Some of our products do not have an intelligent display, so we have previously (6235 & 7260) used the LED output(s) as a basic user diagnostic to show that the WiFi card is present (fitted), powered and functional i.e. it is not in Airplane-Mode (Wireless-Disabled).
I am aware that this status information is available via the software interface, but this approach requires more intelligence and an extra pin from our embedded MCU to drive a status LED ourselves. It is nice and simple when the card does the work.
I have also subsequently noticed that Intel, appear, to have removed the hardware Wireless-Disable (Airplane-Mode) facility for the 8260. Again, I am aware that you can perform this function in software.
Considering that the M.2 (Key-A / Key-E) specification defines both LED outputs (LED1# & LED2#) and hardware Wireless-Disable (W_DIS1# & W_DIS2#) I was somewhat surprised that the 8260 didn't appear to implement it.
I was really looking for confirmation that the 8260 definitively doesn't support LED outputs and hardware Wireless-Disable facilities, just to eliminate any mistakes/misunderstandings from my implementation.
I am not sure what you are asking with your question "Is the adapter native to the system you observing the lack of these functions?".
The 8260 is plugged into a motherboard that has been designed and manufactured by ourselves.

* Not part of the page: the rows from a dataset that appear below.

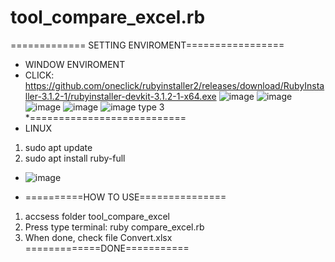 # tool_compare_excel.rb
============= SETTING ENVIROMENT=================
+ WINDOW ENVIROMENT
+ CLICK: https://github.com/oneclick/rubyinstaller2/releases/download/RubyInstaller-3.1.2-1/rubyinstaller-devkit-3.1.2-1-x64.exe
![image](https://user-images.githubusercontent.com/54847531/188776648-a15a3356-473a-4bc8-80ec-d8f64374c918.png)
![image](https://user-images.githubusercontent.com/54847531/188776655-2780f2cf-628a-4c08-b6cc-0d20b5fd87c5.png)
![image](https://user-images.githubusercontent.com/54847531/188776660-ef18ec25-b6ed-4d2c-9f99-50a1215db62f.png)
![image](https://user-images.githubusercontent.com/54847531/188776677-2b95f14f-0325-4035-8e3f-961380643c30.png)
![image](https://user-images.githubusercontent.com/54847531/188776684-3f961c28-8355-49e3-a505-8bc565a6bfe0.png)
type 3
*===========================
+ LINUX
1. sudo apt update
2. sudo apt install ruby-full
+ ![image](https://user-images.githubusercontent.com/54847531/188776811-03818505-6d9a-45d3-a589-6f3aff772bc5.png)
* ==========HOW TO USE===============
1. accsess folder tool_compare_excel
2. Press type terminal: 
ruby compare_excel.rb
3. When done, check file Convert.xlsx
=============DONE===========

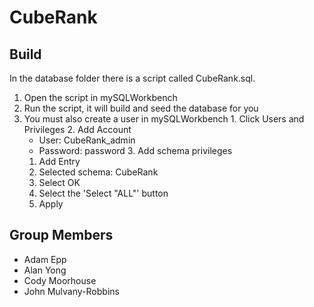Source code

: # CubeRank


Build
-----
In the database folder there is a script called CubeRank.sql.

  1. Open the script in mySQLWorkbench
  2. Run the script, it will build and seed the database for you
  3. You must also create a user in mySQLWorkbench
    1. Click Users and Privileges
    2. Add Account
      * User: CubeRank_admin  
      * Password: password
    3. Add schema privileges
      1. Add Entry
      2. Selected schema: CubeRank
      3. Select OK
      4. Select the 'Select "ALL"' button
      5. Apply

Group Members
-------------
- Adam Epp
- Alan Yong
- Cody Moorhouse
- John Mulvany-Robbins
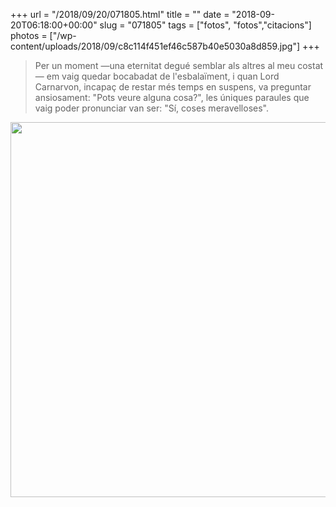 +++
url = "/2018/09/20/071805.html"
title = ""
date = "2018-09-20T06:18:00+00:00"
slug = "071805"
tags = ["fotos", "fotos","citacions"]
photos = ["/wp-content/uploads/2018/09/c8c114f451ef46c587b40e5030a8d859.jpg"]
+++

> Per un moment —una eternitat degué semblar als altres al meu costat— em vaig quedar bocabadat de l'esbalaïment, i quan Lord Carnarvon, incapaç de restar més temps en suspens, va preguntar ansiosament: "Pots veure alguna cosa?", les úniques paraules que vaig poder pronunciar van ser: "Sí, coses meravelloses".

<img src="/wp-content/uploads/2018/09/c8c114f451ef46c587b40e5030a8d859.jpg" height="600" width="600">
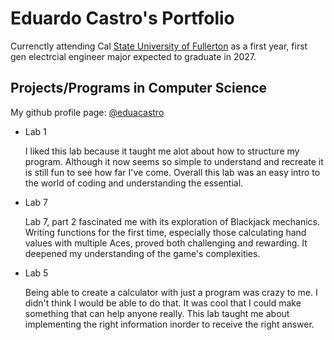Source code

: # Eduardo Castro's Portfolio 

Currenctly attending Cal [State University of Fullerton](https://www.fullerton.edu/) as a first year, first gen electrcial engineer major expected to graduate in 2027.

## Projects/Programs in Computer Science 

My github profile page: [@eduacastro](https://github.com/eduacastro)

* Lab 1

   I liked this lab because it taught me alot about how to structure my program. Although it now seems so simple to understand and recreate it is still fun to see how far I've come. Overall this lab was an easy intro to the world of coding and understanding the essential.

* Lab 7

  Lab 7, part 2 fascinated me with its exploration of Blackjack mechanics. Writing functions for the first time, especially those calculating hand values with multiple Aces, proved both challenging and rewarding. It deepened my understanding of the game's complexities.
 
* Lab 5

   Being able to create a calculator with just a program was crazy to me. I didn't think I would be able to do that. It was cool that I could make something that can help anyone really. This lab taught me about implementing the right information inorder to receive the right answer.

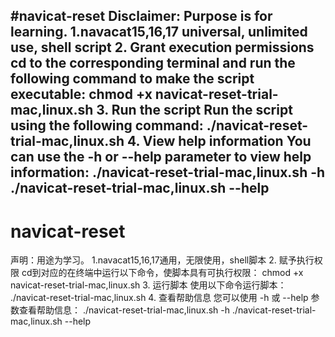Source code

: #navicat-reset
Disclaimer: Purpose is for learning.
1.navacat15,16,17 universal, unlimited use, shell script
2. Grant execution permissions
cd to the corresponding terminal and run the following command to make the script executable:
chmod +x navicat-reset-trial-mac,linux.sh
3. Run the script
Run the script using the following command:
./navicat-reset-trial-mac,linux.sh
4. View help information
You can use the -h or --help parameter to view help information:
./navicat-reset-trial-mac,linux.sh -h
./navicat-reset-trial-mac,linux.sh --help
-----------------------------------------------------------------------------------
# navicat-reset
声明：用途为学习。
1.navacat15,16,17通用，无限使用，shell脚本
2. 赋予执行权限
cd到对应的在终端中运行以下命令，使脚本具有可执行权限：
chmod +x navicat-reset-trial-mac,linux.sh
3. 运行脚本
使用以下命令运行脚本：
./navicat-reset-trial-mac,linux.sh
4. 查看帮助信息
您可以使用 -h 或 --help 参数查看帮助信息：
./navicat-reset-trial-mac,linux.sh -h
./navicat-reset-trial-mac,linux.sh --help
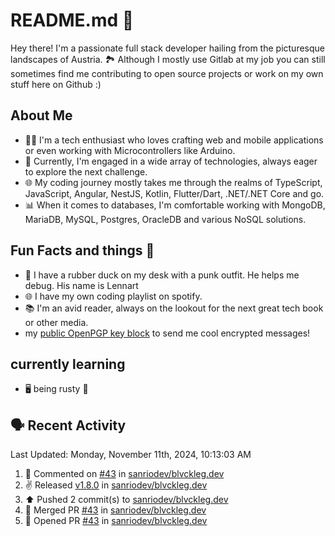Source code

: # README.md 🚀

Hey there! I'm a passionate full stack developer hailing from the picturesque landscapes of Austria. 🏞️
Although I mostly use Gitlab at my job you can still sometimes find me contributing to open source projects or work on my own stuff here on Github :)

## About Me

- 🧑‍💻 I'm a tech enthusiast who loves crafting web and mobile applications or even working with Microcontrollers like Arduino.
- 💼 Currently, I'm engaged in a wide array of technologies, always eager to explore the next challenge.
- 🌐 My coding journey mostly takes me through the realms of TypeScript, JavaScript, Angular, NestJS, Kotlin, Flutter/Dart, .NET/.NET Core and go.
- 📊 When it comes to databases, I'm comfortable working with MongoDB, MariaDB, MySQL, Postgres, OracleDB and various NoSQL solutions.

## Fun Facts and things 🌟
- 🦆 I have a rubber duck on my desk with a punk outfit. He helps me debug. His name is Lennart
- 🌐 I have my own coding playlist on spotify.
- 📚 I'm an avid reader, always on the lookout for the next great tech book or other media.
- my <a href="https://raw.githubusercontent.com/sanriodev/sanriodev/main/key.gpg" target="_blank">public OpenPGP key block</a> to send me cool encrypted messages!

## currently learning
- 🖥 being rusty 🦀

## 🗣 Recent Activity

<!--RECENT_ACTIVITY:last_update-->
Last Updated: Monday, November 11th, 2024, 10:13:03 AM
<!--RECENT_ACTIVITY:last_update_end-->
<!--RECENT_ACTIVITY:start-->
1. 💬 Commented on [#43](https://github.com/sanriodev/blvckleg.dev/pull/43#issuecomment-2460589439) in [sanriodev/blvckleg.dev](https://github.com/sanriodev/blvckleg.dev)<br>
2. ✌️ Released [v1.8.0](https://github.com/sanriodev/blvckleg.dev/releases/tag/v1.8.0) in [sanriodev/blvckleg.dev](https://github.com/sanriodev/blvckleg.dev)<br>
3. ⬆️ Pushed 2 commit(s) to [sanriodev/blvckleg.dev](https://github.com/sanriodev/blvckleg.dev)<br>
4. 🎉 Merged PR [#43](https://github.com/sanriodev/blvckleg.dev/pull/43) in [sanriodev/blvckleg.dev](https://github.com/sanriodev/blvckleg.dev)<br>
5. 💪 Opened PR [#43](https://github.com/sanriodev/blvckleg.dev/pull/43) in [sanriodev/blvckleg.dev](https://github.com/sanriodev/blvckleg.dev)<br>
<!--RECENT_ACTIVITY:end-->
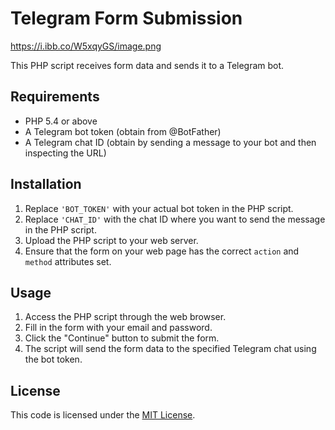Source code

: # Telegram Form Submission

https://i.ibb.co/W5xqyGS/image.png

This PHP script receives form data and sends it to a Telegram bot.

## Requirements

- PHP 5.4 or above
- A Telegram bot token (obtain from @BotFather)
- A Telegram chat ID (obtain by sending a message to your bot and then inspecting the URL)

## Installation

1. Replace `'BOT_TOKEN'` with your actual bot token in the PHP script.
2. Replace `'CHAT_ID'` with the chat ID where you want to send the message in the PHP script.
3. Upload the PHP script to your web server.
4. Ensure that the form on your web page has the correct `action` and `method` attributes set.

## Usage

1. Access the PHP script through the web browser.
2. Fill in the form with your email and password.
3. Click the "Continue" button to submit the form.
4. The script will send the form data to the specified Telegram chat using the bot token.

## License

This code is licensed under the [MIT License](LICENSE).
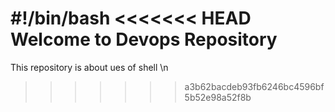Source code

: #!/bin/bash
<<<<<<< HEAD
Welcome to Devops Repository
=======
This repository is about ues of shell \n
>>>>>>> a3b62bacdeb93fb6246bc4596bf5b52e98a52f8b
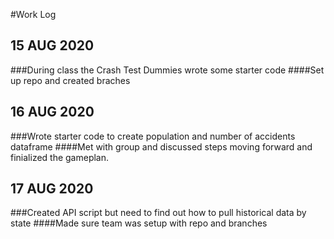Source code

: #Work Log

## 15 AUG 2020

###During class the Crash Test Dummies wrote some starter code
####Set up repo and created braches

## 16 AUG 2020
###Wrote starter code to create population and number of accidents dataframe
####Met with group and discussed steps moving forward and finialized the gameplan.

## 17 AUG 2020
###Created API script but need to find out how to pull historical data by state
####Made sure team was setup with repo and branches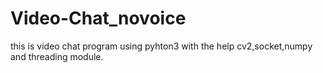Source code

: # Video-Chat_novoice
this is video chat  program using pyhton3 with the help cv2,socket,numpy and threading module.
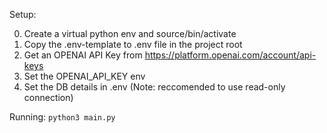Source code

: Setup:

0. Create a virtual python env and source/bin/activate
1. Copy the .env-template to .env file in the project root
2. Get an OPENAI API Key from https://platform.openai.com/account/api-keys
3. Set the OPENAI_API_KEY env
4. Set the DB details in .env (Note: reccomended to use read-only connection)



Running:
`python3 main.py`

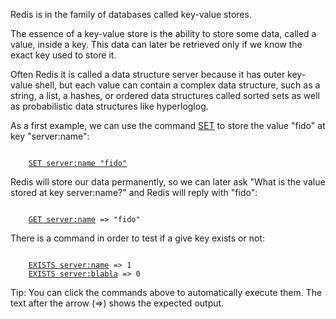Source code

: Redis is in the family of databases called key-value stores.

The essence of a key-value store is the ability to store some data,
called a value, inside a key. This data can later be retrieved only if we know
the exact key used to store it.

Often Redis it is called a data structure server because it has outer key-value shell, but each
value can contain a complex data structure, such as a string, a list, a hashes, or ordered data
structures called sorted sets as well as probabilistic data structures like hyperloglog.

As a first example, we can use the command [SET](#help) to store the value "fido" at key "server:name":

<pre><code>
    <a href="#run">SET server:name "fido"</a>
</code></pre>

Redis will store our data permanently, so we can later ask "What is the value
stored at key server:name?" and Redis will reply with "fido":

<pre><code>
    <a href="#run">GET server:name</a> => "fido"
</code></pre>

There is a command in order to test if a give key exists or not:

<pre><code>
    <a href="#run">EXISTS server:name</a> => 1
    <a href="#run">EXISTS server:blabla</a> => 0
</code></pre>

<span class="tip">
Tip: You can click the commands above to automatically execute them.
The text after the arrow (=>) shows the expected output.
</span>
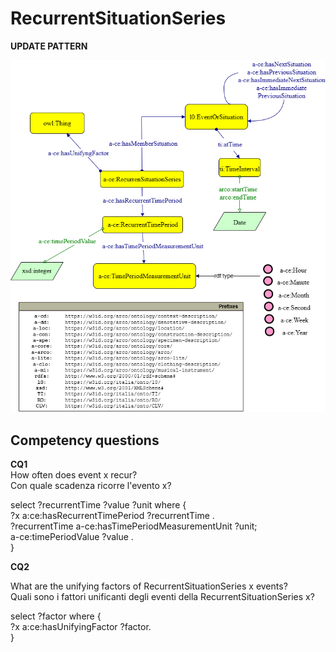 # RecurrentSituationSeries 

**UPDATE PATTERN**


![RecurrentSituationSeries pattern graph](https://github.com/ICCD-MiBACT/ArCo/blob/DEV-1.3.0/ArCo-release/Documentation/DemoEthnoAnthropologicalHeritage/RecurrentSituationSeries/RecurrentSituation-Pattern.drawio.png?raw=true)



## Competency questions

**CQ1**    
How often does event x recur?  
Con quale scadenza ricorre l'evento x?  

select ?recurrentTime ?value ?unit where {  
?x a:ce:hasRecurrentTimePeriod ?recurrentTime .  
?recurrentTime a-ce:hasTimePeriodMeasurementUnit ?unit;  
a-ce:timePeriodValue ?value .  
}  
 
 

**CQ2**  

What are the unifying factors of RecurrentSituationSeries x events?  
Quali sono i fattori unificanti degli eventi della RecurrentSituationSeries x?  

select ?factor where {  
?x a:ce:hasUnifyingFactor ?factor.  
}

Over a number of years we have designed a range of embedded PC products, for which recent products have used Intel's 6235 and 7260 mini-PCIe cards.
This is our first design that uses an M.2 slot and hence the 8260.
[For information, this product also has a half-sized mini-PCIe slot. If we install a 7260 card into the mini-PCIe slot, then the LED outputs and Wireless-Disable functions work as expected.] [We do, of course, obtain additional certification for our products via approved testing using certified test-houses, compliant with CE-marking, e-marking and R&TTE directives, as applicable to each individual product].